March 16, 2018 Faith Matters

Facing far-right challenge, minister says Islam doesn’t belong to Germany

New Interior Minister Horst Seehofer said Islam does not belong to Germany and set out hardline immigration policies in an interview published on Friday, as he sought to see off rising far-right challengers.

Seehofer told Bild newspaper he would push through a “master plan for quicker deportations”, in his first major interview since he was sworn into office on Wednesday.

The minister – a member of Chancellor Angela Merkel’s CSU Bavarian allies who are further to the right than her own Christian Democrats (CDU) – said he would also classify more states as ‘safe’ countries of origin, which would make it easier to deport failed asylum seekers.

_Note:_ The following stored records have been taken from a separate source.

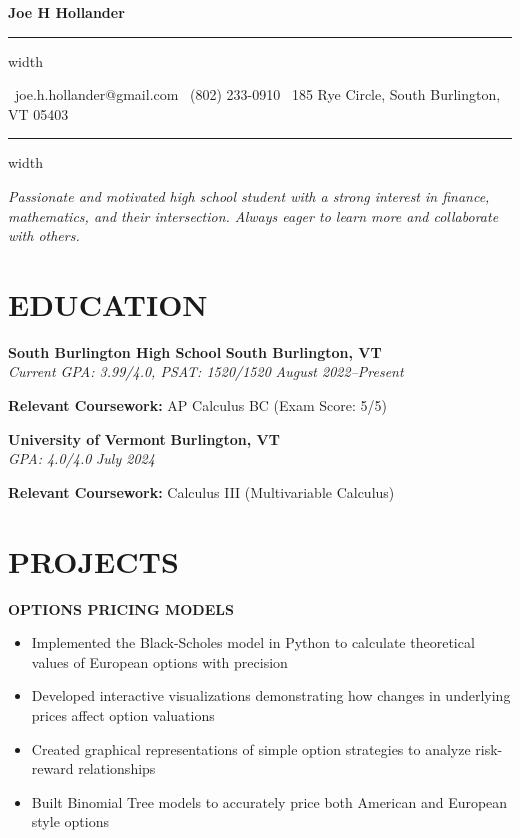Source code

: \documentclass[10pt,letterpaper]{article}
\newcommand{\name}[1]{
  \begin{center}
    \Huge\textbf{\color{headingcolor}#1}
  \end{center}
  \vspace{-0.5em}
  \hrule height 0.8pt width \textwidth
  \vspace{0.5em}
}
\newcommand{\contact}[3]{
  \begin{center}
    \faEnvelope\ #1 \hspace{1em} \faPhone\ #2 \hspace{1em} \faMapMarker*\ #3
  \end{center}
  \vspace{-0.5em}
  \hrule height 0.4pt width \textwidth
  \vspace{0.5em}
}
\newcommand{\role}[4]{
  \textbf{\color{subheadingcolor}#1} \hfill \textbf{#2} \\
  \textit{#3} \hfill \textit{#4}
}
\begin{document}
\name{Joe H Hollander}
\vspace{-0.25em}
\contact{joe.h.hollander@gmail.com}{(802) 233-0910}{185 Rye Circle, South Burlington, VT 05403}

\vspace{-0.25em}
\begin{center}
\textit{Passionate and motivated high school student with a strong interest in finance, mathematics, and their intersection.
Always eager to learn more and collaborate with others. }
\end{center}

\section{EDUCATION}

\vspace{0.5em}
\role{South Burlington High School}{South Burlington, VT}{Current GPA: 3.99/4.0, PSAT: 1520/1520}{August 2022--Present}   
\begin{flushleft}
\textbf{Relevant Coursework:} AP Calculus BC (Exam Score: 5/5)\\
\end{flushleft}

\vspace{0.5em}
\begin{flushleft}
\textbf{\color{subheadingcolor}University of Vermont} \hfill \textbf{Burlington, VT} \\
\textit{GPA: 4.0/4.0} \hfill \textit{July 2024}
\end{flushleft}
\begin{flushleft}
\textbf{Relevant Coursework:} Calculus III (Multivariable Calculus)\\
\end{flushleft}

\vspace{0.5em}
\section{PROJECTS}
\vspace{0.5em}

\begin{flushleft}
  \textbf{\color{subheadingcolor}OPTIONS PRICING MODELS}
  \begin{itemize}[leftmargin=*,nosep,itemsep=2pt]
      \item Implemented the Black-Scholes model in Python to calculate theoretical values of European options with precision
      \item Developed interactive visualizations demonstrating how changes in underlying prices affect option valuations
      \item Created graphical representations of simple option strategies to analyze risk-reward relationships
      \item Built Binomial Tree models to accurately price both American and European style options
  \end{itemize}
  \end{flushleft}
\end{document}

The statements come after Merkel’s conservatives, and their coalition allies – the Social Democrats – lost ground to the anti-immigrant Alternative for Germany (AfD) party in elections last year.

Seehofer is particularly keen to show his party is tackling immigration ahead of Bavaria’s October regional election, when the AfD is expected to enter that state assembly.

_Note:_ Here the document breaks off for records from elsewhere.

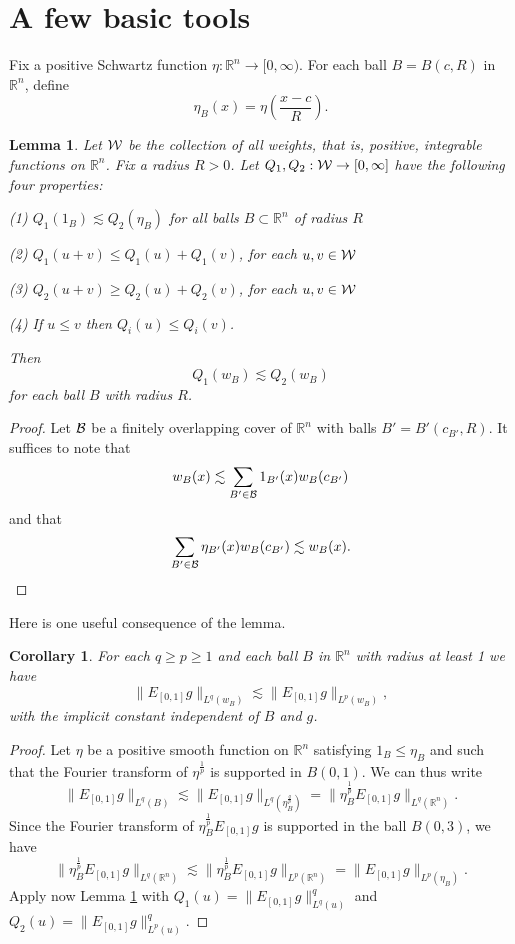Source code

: \documentclass[amssymb,amsfonts,12pt]{amsart}
\newtheorem{lemma}[theorem]{Lemma}
\newtheorem{corollary}[theorem]{Corollary}
\def\R{{\mathbb R}}
\begin{document}
\bigskip






\section{A few basic tools}


Fix a positive Schwartz function $\eta:\R^n\to[0,\infty)$. For each ball $B=B(c,R)$ in $\R^n$, define
$$\eta_B(x)=\eta(\frac{x-c}{R}).$$
\begin{lemma}
\label{nl9}
Let $\W$ be the collection of all weights, that is, positive, integrable functions on $\R^n$. Fix a radius $R>0$.
Let $Q_1,Q_2:\W\to[0,\infty]$ have the following four properties:

(1) $Q_1(1_B)\lesssim Q_2(\eta_B)$ for all balls $B\subset \R^n$ of radius $R$

(2) $Q_1(u+v)\le Q_1(u)+Q_1(v)$, for each $u,v\in\W$

(3) $Q_2(u+v)\ge Q_2(u)+Q_2(v)$, for each $u,v\in\W$

(4) If $u\le v$ then $Q_i(u)\le Q_i(v)$.


Then $$Q_1(w_B)\lesssim Q_2(w_B)$$
for each ball $B$ with radius $R$.
\end{lemma}
\begin{proof}
Let $\B$ be a finitely overlapping cover of $\R^n$ with balls $B'=B'(c_{B'},R)$.
It suffices to note that
$$w_B(x)\lesssim \sum_{B'\in\B}1_{B'}(x)w_B(c_{B'})$$
and that
$$\sum_{B'\in\B}\eta_{B'}(x)w_B(c_{B'})\lesssim w_B(x).$$
\end{proof}
Here is one useful consequence of the lemma.
\begin{corollary}
For each $q\ge p\ge 1$ and each ball $B$ in $\R^n$ with radius at least 1 we have
\begin{equation}
\label{ nghbugtrt90g0-er9t-9}
\|E_{[0,1]}g\|_{L^q(w_B)}\lesssim \|E_{[0,1]}g\|_{L^p(w_B)},
\end{equation}
with the implicit constant independent of $B$ and $g$.
\end{corollary}
\begin{proof}
Let $\eta$ be a positive smooth function on $\R^n$  satisfying $1_B\le \eta_B$ and such that the Fourier transform of $\eta^{\frac1p}$ is  supported in $B(0,1)$.
We can thus write
$$\|E_{[0,1]}g\|_{L^q(B)}\lesssim \|E_{[0,1]}g\|_{L^q(\eta_B^{\frac{q}{p}})}=\|\eta_B^{\frac1p}E_{[0,1]}g\|_{L^q(\R^n)}.$$
Since the Fourier transform of $\eta_B^{\frac1p}E_{[0,1]}g$ is supported in the ball $B(0,3)$, we have
$$\|\eta_B^{\frac1p}E_{[0,1]}g\|_{L^q(\R^n)}\lesssim \|\eta_B^{\frac1p}E_{[0,1]}g\|_{L^p(\R^n)}=\|E_{[0,1]}g\|_{L^p(\eta_B)}.$$
Apply now Lemma \ref{nl9} with $Q_1(u)=\|E_{[0,1]}g\|_{L^q(u)}^q$ and $Q_2(u)=\|E_{[0,1]}g\|_{L^p(u)}^q$.

\end{proof}
\end{document}
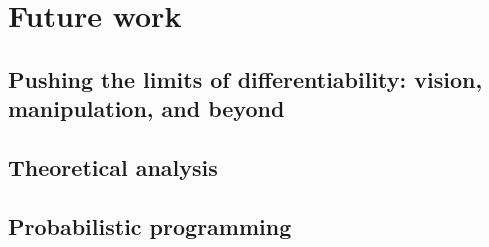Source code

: 
\section{Future work}\label{section:future_work}



\subsection{Pushing the limits of differentiability: vision, manipulation, and beyond}





\subsection{Theoretical analysis}



\subsection{Probabilistic programming}


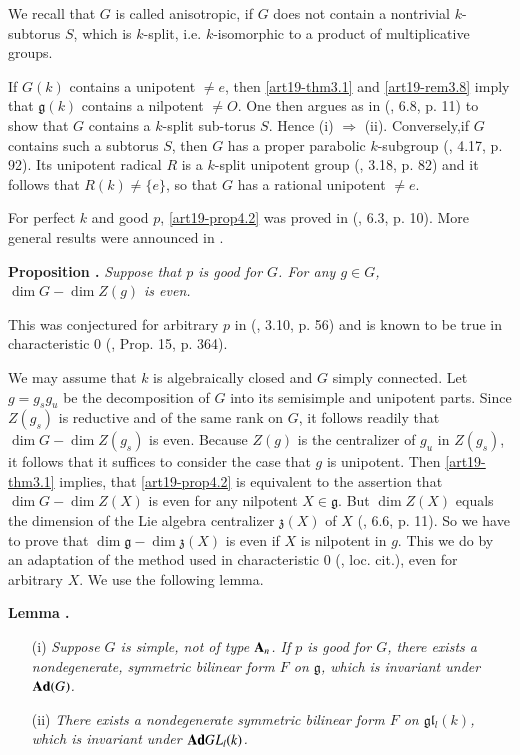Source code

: We recall that $G$ is called anisotropic, if $G$ does not contain a nontrivial $k$-subtorus $S$, which is $k$-split, i.e. $k$-isomorphic to a product of multiplicative groups.

If $G(k)$ contains a unipotent $\neq e$, then \ref{art19-thm3.1} and \ref{art19-rem3.8} imply that $\mathfrak{g}(k)$ contains a nilpotent $\neq O$. One then argues as in (\cite{art19-key10}, 6.8, p. 11) to show that $G$ contains a $k$-split sub-torus $S$. Hence (i) $\Rightarrow$ (ii). Conversely,\pageoriginale if $G$ contains such a subtorus $S$, then $G$ has a proper parabolic $k$-subgroup (\cite{art19-key3}, 4.17, p. 92). Its unipotent radical $R$ is a $k$-split unipotent group (\cite{art19-key3}, 3.18, p. 82) and it follows that $R(k)\neq \{e\}$, so that $G$ has a rational unipotent $\neq e$.

For perfect $k$ and good $p$, \ref{art19-prop4.2} was proved in (\cite{art19-key10}, 6.3, p. 10). More general results were announced in \cite{art19-key17}.

\medskip
\noindent
{\bf Proposition .\label{art19-prop4.3}}
{\em Suppose that $p$ is good for $G$. For any $g\in G$, $\dim G-\dim Z(g)$ is even.}
\smallskip

This was conjectured for arbitrary $p$ in (\cite{art19-key15}, 3.10, p. 56) and is known to be true in characteristic 0 (\cite{art19-key9}, Prop. 15, p. 364).

We may assume that $k$ is algebraically closed and $G$ simply connected. Let $g=g_{s}g_{u}$ be the decomposition of $G$ into its semisimple and unipotent parts. Since $Z(g_{s})$ is reductive and of the same rank on $G$, it follows readily that $\dim G-\dim Z(g_{s})$ is even. Because $Z(g)$ is the centralizer of $g_{u}$ in $Z(g_{s})$, it follows that it suffices to consider the case that $g$ is unipotent. Then \ref{art19-thm3.1} implies, that \ref{art19-prop4.2} is equivalent to the assertion that $\dim G-\dim Z(X)$ is even for any nilpotent $X\in \mathfrak{g}$. But $\dim Z(X)$ equals the dimension of the Lie algebra centralizer $\mathfrak{z}(X)$ of $X$ (\cite{art19-key10}, 6.6, p. 11). So we have to prove that $\dim \mathfrak{g}-\dim \mathfrak{z}(X)$ is even if $X$ is nilpotent in $g$. This we do by an adaptation of the method used in characteristic 0 (\cite{art19-key9}, loc. cit.), even for arbitrary $X$. We use the following lemma.

\medskip
\noindent
{\bf Lemma .\label{art19-lem4.4}}
\begin{itemize}
\item[\rm(i)] {\em Suppose $G$ is simple, not of type $\mathbf{A}_{n}$. If $p$ is good for $G$, there exists a nondegenerate, symmetric bilinear form $F$ on $\mathfrak{g}$, which is invariant under $\mathbf{Ad}(G)$.}

\item[\rm(ii)] {\em There exists a nondegenerate symmetric bilinear form $F$ on $\mathfrak{g}\mathfrak{l}_{l}(k)$, which is invariant under $\mathbf{Ad} GL_{l}(k)$.}
\end{itemize}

“Islam does not belong to Germany,” Seehofer said, contradicting former German president Christian Wulff who fuelled a debate over immigration in 2010 by saying Islam was part of Germany.

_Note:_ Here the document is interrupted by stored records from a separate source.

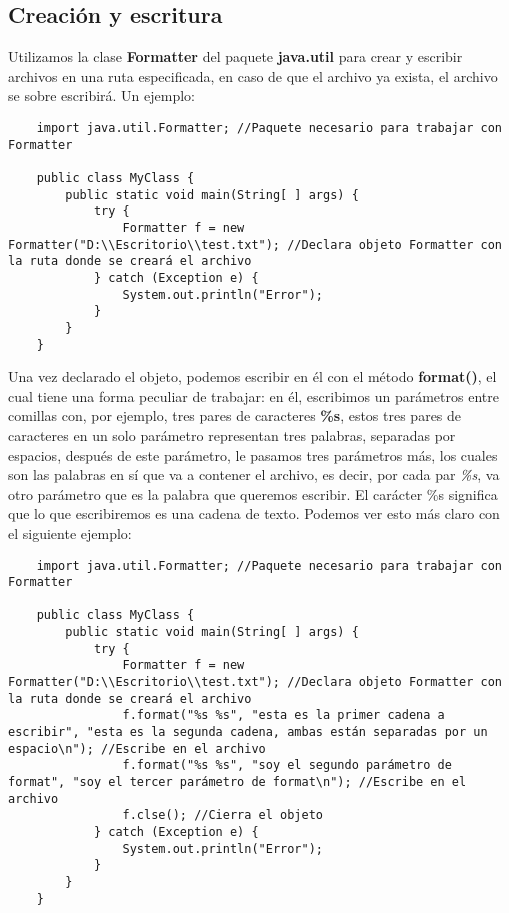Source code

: \subsection{Creación y escritura}
\hspace{0.55cm}Utilizamos la clase \textbf{Formatter} del paquete \textbf{java.util} para crear y escribir archivos en una ruta especificada, en caso de que el archivo ya exista, el archivo se sobre escribirá. Un ejemplo:
\begin{lstlisting}
    import java.util.Formatter; //Paquete necesario para trabajar con Formatter

    public class MyClass {
        public static void main(String[ ] args) {
            try {
                Formatter f = new Formatter("D:\\Escritorio\\test.txt"); //Declara objeto Formatter con la ruta donde se creará el archivo
            } catch (Exception e) {
                System.out.println("Error");
            }
        }
    }
\end{lstlisting}

Una vez declarado el objeto, podemos escribir en él con el método \textbf{format()}, el cual tiene una forma peculiar de trabajar: en él, escribimos un parámetros entre comillas con, por ejemplo, tres pares de caracteres \textbf{\%s}, estos tres pares de caracteres en un solo parámetro representan tres palabras, separadas por espacios, después de este parámetro, le pasamos tres parámetros más, los cuales son las palabras en sí que va a contener el archivo, es decir, por cada par \textit{\%s}, va otro parámetro que es la palabra que queremos escribir. El carácter \%s significa que lo que escribiremos es una cadena de texto. Podemos ver esto más claro con el siguiente ejemplo:
\begin{lstlisting}
    import java.util.Formatter; //Paquete necesario para trabajar con Formatter

    public class MyClass {
        public static void main(String[ ] args) {
            try {
                Formatter f = new Formatter("D:\\Escritorio\\test.txt"); //Declara objeto Formatter con la ruta donde se creará el archivo
                f.format("%s %s", "esta es la primer cadena a escribir", "esta es la segunda cadena, ambas están separadas por un espacio\n"); //Escribe en el archivo
                f.format("%s %s", "soy el segundo parámetro de format", "soy el tercer parámetro de format\n"); //Escribe en el archivo
                f.clse(); //Cierra el objeto
            } catch (Exception e) {
                System.out.println("Error");
            }
        }
    }
\end{lstlisting}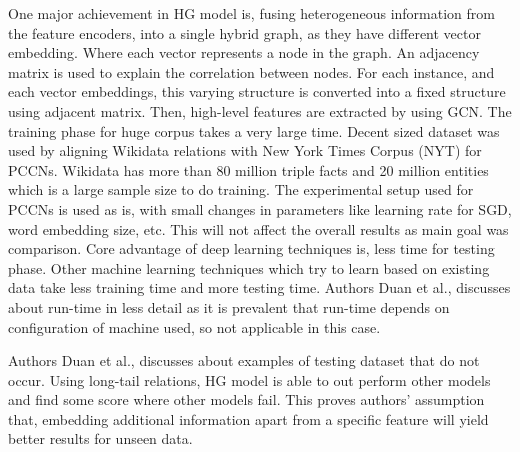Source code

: \newpar
One major achievement in HG model is, fusing heterogeneous information from the feature encoders, into a single hybrid graph, as they have different vector embedding. Where each vector represents a node in the graph. An adjacency matrix is used to explain the correlation between nodes. For each instance, and each vector embeddings, this varying structure is converted into a fixed structure using adjacent matrix. Then, high-level features are extracted by using GCN. The training phase for huge corpus takes a very large time. Decent sized dataset was used by aligning Wikidata relations with New York Times Corpus (NYT) for PCCNs\cite{zeng2016incorporating}. Wikidata has more than 80 million triple facts and 20 million entities which is a large sample size to do training. The experimental setup used for PCCNs is used as is, with small changes in parameters like learning rate for SGD, word embedding size, etc. This will not affect the overall results as main goal was comparison. Core advantage of deep learning techniques is, less time for testing phase. Other machine learning techniques which try to learn based on existing data take less training time and more testing time. Authors Duan et al.,\cite{duan2019hybrid} discusses about run-time in less detail as it is prevalent that run-time depends on configuration of machine used, so not applicable in this case. 

\newpar
Authors Duan et al.,\cite{duan2019hybrid} discusses about examples of testing dataset that do not occur. Using long-tail relations, HG model is able to out perform other models and find some score where other models fail. This proves authors' assumption that, embedding additional information apart from a specific feature will yield better results for unseen data. 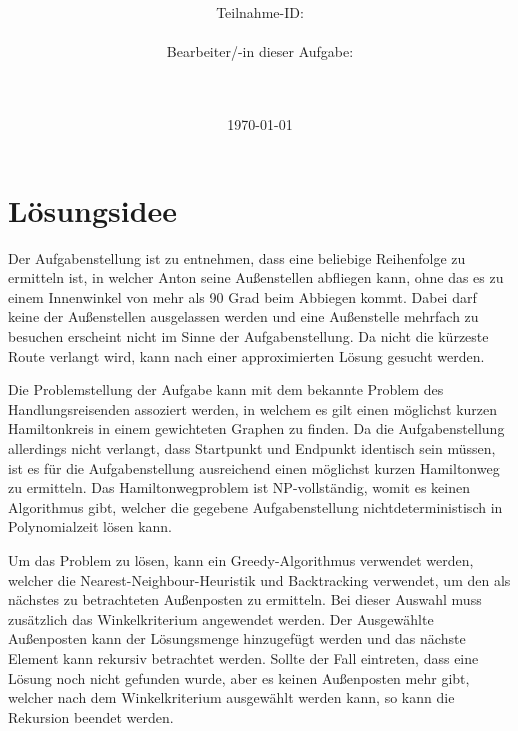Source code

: \documentclass[a4paper,10pt,ngerman]{scrartcl}
\title{\textbf{\Huge\Aufgabe}}
\author{\LARGE Teilnahme-ID: \LARGE \TeilnahmeId \\\\
\LARGE Bearbeiter/-in dieser Aufgabe: \\
\LARGE \Name\\\\}
\date{\LARGE\today}
\begin{document}
    \maketitle
    \tableofcontents
    \vspace{0.5cm}
    \newpage


    \section{Lösungsidee}\label{sec:losungsidee}

    Der Aufgabenstellung ist zu entnehmen, dass eine beliebige Reihenfolge zu ermitteln ist,
    in welcher Anton seine Außenstellen abfliegen kann,
    ohne das es zu einem Innenwinkel von mehr als 90 Grad beim Abbiegen kommt.
    Dabei darf keine der Außenstellen ausgelassen werden
    und eine Außenstelle mehrfach zu besuchen erscheint nicht im Sinne der Aufgabenstellung.
    Da nicht die kürzeste Route verlangt wird, kann nach einer approximierten Lösung gesucht werden.

    Die Problemstellung der Aufgabe kann mit dem bekannte Problem des Handlungsreisenden assoziert werden,
    in welchem es gilt einen möglichst kurzen Hamiltonkreis in einem gewichteten Graphen zu finden.
    Da die Aufgabenstellung allerdings nicht verlangt, dass Startpunkt und Endpunkt identisch sein müssen,
    ist es für die Aufgabenstellung ausreichend einen möglichst kurzen Hamiltonweg zu ermitteln.
    Das Hamiltonwegproblem ist NP-vollständig, womit es keinen Algorithmus gibt,
    welcher die gegebene Aufgabenstellung nichtdeterministisch in Polynomialzeit lösen kann.

    Um das Problem zu lösen, kann ein Greedy-Algorithmus verwendet werden,
    welcher die Nearest-Neighbour-Heuristik und Backtracking verwendet,
    um den als nächstes zu betrachteten Außenposten zu ermitteln.
    Bei dieser Auswahl muss zusätzlich das Winkelkriterium angewendet werden.
    Der Ausgewählte Außenposten kann der Lösungsmenge hinzugefügt werden
    und das nächste Element kann rekursiv betrachtet werden.
    Sollte der Fall eintreten, dass eine Lösung noch nicht gefunden wurde, aber es keinen Außenposten mehr gibt,
    welcher nach dem Winkelkriterium ausgewählt werden kann, so kann die Rekursion beendet werden.
\end{document}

In 2015 Merkel echoed Wulff’s words at a time when anti-immigration campaign group PEGIDA – or Patriotic Europeans Against the Islamisation of the West – was holding marches.

“LIVE WITH US”

“Of course the Muslims living here do belong to Germany,” Seehofer said before going on to say Germany should not give up its own traditions or customs, which had Christianity at their heart.

“My message is: Muslims need to live with us, not next to us or against us,” he said.

The government estimates between 4.4 and 4.7 million Muslims are living in Germany. Many of them have a Turkish background and many of the more than a million migrants who have arrived in the country from the Middle East and elsewhere after Merkel adopted an open-door policy in mid-2015 are also Muslims.

Andre Poggenburg, head of the AfD in the eastern state of Saxony, said Seehofer was copying his party with a view to Bavaria’s October regional election: “Horst Seehofer has taken this message from our manifesto word for word,” he said.

The far-left Linke and Greens condemned Seehofer’s message, and the Social Democrats’ Natascha Kohnen told broadcaster n-tv: “Saying that incites people against each other at a time when we really don’t need that. What we really need is politicians who bring people together.”

In a coalition agreement, Merkel’s CDU/CSU conservative bloc and the Social Democrats agreed they would manage and limit migration to Germany and Europe to avoid a re-run of the 2015 refugee crisis.

They also said they did not expect migration (excluding labour migration) to rise above the range of 180,000 to 220,000 per year.